═══ DATA SECTION
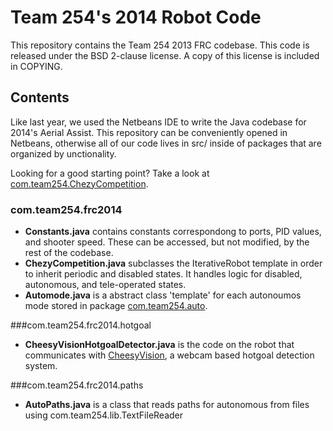 Team 254's 2014 Robot Code
========
This repository contains the Team 254 2013 FRC codebase. This code is released under the BSD 2-clause license. A copy of this license is included in COPYING.


Contents
--------
Like last year, we used the Netbeans IDE to write the Java codebase for 2014's Aerial Assist. This repository can be conveniently opened in Netbeans, otherwise all of our code lives in src/ inside of packages that are organized by unctionality.

Looking for a good starting point? Take a look at [com.team254.ChezyCompetition](https://github.com/Team254/FRC-2014/blob/master/src/com/team254/frc2014/ChezyCompetition.java).

### com.team254.frc2014
 * **Constants.java** contains constants correspondong to ports, PID values, and shooter speed. These can be accessed, but not modified, by the rest of the codebase.
 * **ChezyCompetition.java** subclasses the IterativeRobot template in order to inherit periodic and disabled states. It handles logic for disabled, autonomous, and tele-operated states.
 * **Automode.java** is a abstract class 'template' for each autonoumos mode stored in package [com.team254.auto](https://github.com/Team254/FRC-2014/blob/master/src/com/team254/auto).
 
###com.team254.frc2014.hotgoal
* **CheesyVisionHotgoalDetector.java** is the code on the robot that communicates with [CheesyVision](https://github.com/Team254/CheesyVision), a webcam based hotgoal detection system.

###com.team254.frc2014.paths
* **AutoPaths.java** is a class that reads paths for autonomous from files using com.team254.lib.TextFileReader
══════
Go through the material and select each line with the string "autonomous" in it.

■ **ANSWER**:
 * **ChezyCompetition.java** subclasses the IterativeRobot template in order to inherit periodic and disabled states. It handles logic for disabled, autonomous, and tele-operated states.
* **AutoPaths.java** is a class that reads paths for autonomous from files using com.team254.lib.TextFileReader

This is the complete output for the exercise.